Commentators across the political spectrum are noting a marked deterioration in our political discussions and debates. Citing everything from the daily barrage of unfiltered media and social media rants to the name-calling and insults tweeted by President Donald Trump to the acts of aggressively confronting politicians and public figures in their private lives, many of these commentators are calling for a return to “civility.” Others, observing the same trend, are defending “incivility” — arguing that calls for civility are merely attempts to silence the voices of aggrieved groups.
There is certainly something worrying about what passes for political debate and legitimate protest today, but the language of “civility” and “incivility,” as it is often used in this context, is part of the problem. It blurs a crucial distinction and muddies the waters.
Blurring lines and crossing them
In an article for The Atlantic, “Protest Isn’t Civil,” staff writer Vann R. Newkirk II states that “demands for civility function primarily to stifle the frustrations of those currently facing real harm.”
To support this claim, Newkirk cites two recent occasions in which individuals were publicly admonished for “incivility.” One is the incident in which Stephanie Wilkinson, the owner of the Red Hen restaurant in Lexington, Virginia, refused to serve White House press secretary Sarah Huckabee Sanders because Wilkinson was opposed to the administration’s policies, including its position against transgender people in the military. A statement by The Washington Post’s editorial board, “Let the Trump Team Eat In Peace,” criticized Wilkinson’s action as “uncivil.”

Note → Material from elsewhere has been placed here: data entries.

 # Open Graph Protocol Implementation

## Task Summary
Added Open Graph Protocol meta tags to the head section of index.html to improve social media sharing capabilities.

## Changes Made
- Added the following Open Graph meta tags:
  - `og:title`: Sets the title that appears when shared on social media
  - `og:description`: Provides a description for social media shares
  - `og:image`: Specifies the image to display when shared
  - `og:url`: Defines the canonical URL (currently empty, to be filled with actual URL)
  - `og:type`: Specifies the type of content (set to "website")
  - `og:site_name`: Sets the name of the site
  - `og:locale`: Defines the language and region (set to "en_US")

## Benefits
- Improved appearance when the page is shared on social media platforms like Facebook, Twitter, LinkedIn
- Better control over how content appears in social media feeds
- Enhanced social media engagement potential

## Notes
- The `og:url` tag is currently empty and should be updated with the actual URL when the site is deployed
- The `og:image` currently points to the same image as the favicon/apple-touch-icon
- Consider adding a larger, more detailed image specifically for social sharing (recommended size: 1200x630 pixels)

Also rebuked for “incivility” was Representative Maxine Waters. Waters was angry over family separations at the border caused by the Trump administration’s “zero-tolerance” policy and, according to Newkirk, she “endorsed Red Hen tactics as a tool for pressuring senior administration officials.” But consider what Representative Waters told a crowd of her supporters:
If you see anybody from [Trump’s] cabinet in a restaurant, in a department store, at a gasoline station, you get out and you create a crowd, and you push back on them, and you tell them they’re not welcome anymore, anywhere. [Emphasis added]
Waters’s call for harassment and intimidation is in an entirely different category from Wilkinson’s action — and classifying both as “incivility” simply whitewashes the call for intimidation with a safely unintimidating term.
Observe what such physical intimidation tactics look like in practice. Watch the video of the activists who “created a crowd” around Senator Ted Cruz and his wife in a D.C. restaurant. Or the video of a crowd of activists chanting and yelling at Homeland Security Secretary Kirstjen Nielsen while she dined. Or the video of people accosting Florida attorney general Pam Bondi as she leaves a movie theater. Or the protest outside the home of Fox News host Tucker Carlson, in which a group of protesters chanted, among other things, “We know where you sleep at night.” Such acts are intimidating, and not just toward the individuals being targeted.1
Waters should be rebuked — not for “incivility,” but for advocating the use of physical intimidation for political ends. In an article for The Atlantic, “Left-Wing Protests Are Crossing the Line,” journalism professor Peter Beinart rightly warns of the danger these intimidation tactics pose.
Whatever the merits of the causes they promote, they are embracing methods that are deeply corrosive. . . . When [activists] prevail, the approaches they embraced in opposition to power deeply shape how they exercise it themselves. And the protesters harassing prominent conservatives during their private lives have crossed a dangerous line.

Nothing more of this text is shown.